Winfred Jarrett Dukes (born September 20, 1958) is an American politician from Georgia. Dukes is a former Democratic member of the Georgia House of Representatives.

Biography
Dukes was born and raised in Mitchell County, Georgia, the son of Mrs. Willie Beatrice Dukes and Sylvester Dukes. A product of the public school system, he is a 1974 graduate of Mitchell County High School where he received the General Excellency Award.

He earned a bachelor arts degree in history with a minor in accounting from Mercer University in Macon, Georgia. He also earned a master's degree in Management from Georgia College and State University in Milledgeville, Georgia.

Winfred Dukes serves as chief executive officer of Dukes, Edwards and Dukes, Inc., a family owned construction/real estate firm based in Albany, Georgia. He has received numerous awards and honors for outstanding contributions in business and community service including the Georgia Summit of African-American Business Organizations' Wolf Award and Certificate of Appreciation from the Albany State University Entrepreneurship Project. He received the Omega Psi Phi Citizen of the year Award in 1993, 1997, and 1999. He also received the Georgia State Omega Psi Phi Fraternity Citizen Award for 2000 and the Georgia Rural Health Association Legislator of the Year Award in 2000. Representative Dukes was recognized by the Georgia Municipal Association as a Champion for Georgia's Cities in 2004.

As State Representative of House District 150, which includes Baker and Dougherty Counties, his committee assignments are Economic Development and Tourism, Industrial Relations, and State Planning and Community Affairs. During his first term (1996–1997) he served as whip for the Georgia legislative Black Caucus. Winfred Dukes was elected to serve as second vice chairman of Georgia Democratic Party during the 1998 state Democratic Convention.

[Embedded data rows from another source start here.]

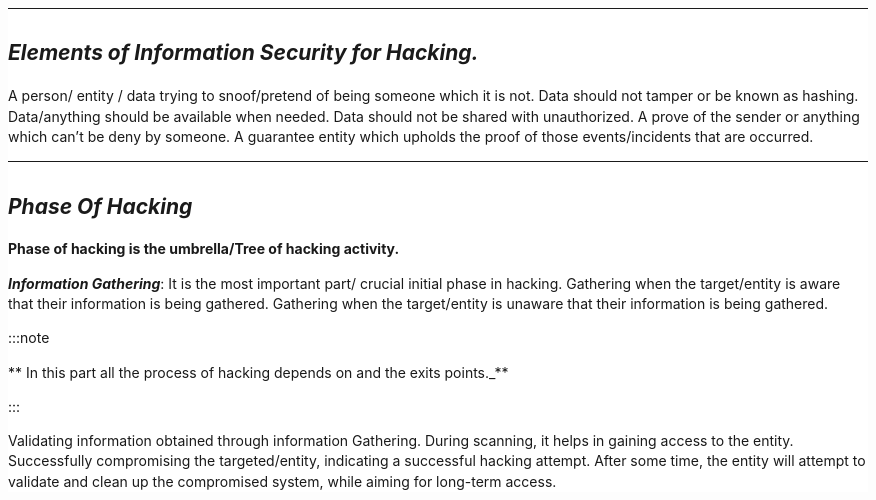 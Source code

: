 
---

## ***Elements of Information Security for Hacking.***

<Tabs>
  <TabItem value="Authenticity" label="Authenticity" default>
 A person/ entity / data trying to snoof/pretend of being someone which it is not.
  </TabItem>
  <TabItem value="Integrity" label="Integrity">
  Data should not tamper or be known as hashing.
  </TabItem>
  <TabItem value="Availability" label="Availability">
   Data/anything should be available when needed.
  </TabItem>
</Tabs>

<Tabs>
  <TabItem value="Confidentiality" label="Confidentiality" default>
Data should not be shared with unauthorized.
  </TabItem>
  <TabItem value="Non-Repudiation" label="Non-Repudiation">
 A prove of the sender or anything which can’t be deny by someone. A guarantee entity which upholds the proof of those events/incidents that are occurred.
  </TabItem>
</Tabs>


---

## ***Phase Of Hacking***


**Phase of hacking is the umbrella/Tree of hacking activity.**

**_Information Gathering_**: It is the most important part/ crucial initial phase in hacking.
<Tabs>
  <TabItem value="Active Information" label="Active Information" default>
Gathering when the target/entity is aware that their information is being gathered.
  </TabItem>
  <TabItem value="Passive Information" label="Passive Information">
 Gathering when the target/entity is unaware that their information is being gathered.
  </TabItem>
</Tabs>

:::note

** In this part all the process of hacking depends on and the exits points._**

:::



<Tabs>
  <TabItem value="Scanning" label="Scanning" default>
Validating information obtained through information Gathering. During scanning, it helps in gaining access to the entity.
  </TabItem>
  <TabItem value="Gaining Access" label="Gaining Access" default>
Successfully compromising the targeted/entity, indicating a successful hacking attempt.
  </TabItem>
  <TabItem value="Maintaining Access" label="Maintaining Access" default>
After some time, the entity will attempt to validate and clean up the compromised system, while aiming for long-term access.
  </TabItem>
    <TabItem value="Clearing Tracks & Reporting" label="Clearing Tracks Reporting" default>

Dukes is a member of Omega Psi Phi Fraternity, the South Georgia Minority Contractors’ Association, Albany Area Chamber of Commerce, Home Builders Association of Albany, and Southwest Georgia, Albany-Dougherty Chapter of the NAACP, and a Silver Life Member of the NAACP.

He is an active member of the Mt. Zion Missionary Baptist Church in Mitchell County, where he serves as financial secretary and a member of the Trustee Board.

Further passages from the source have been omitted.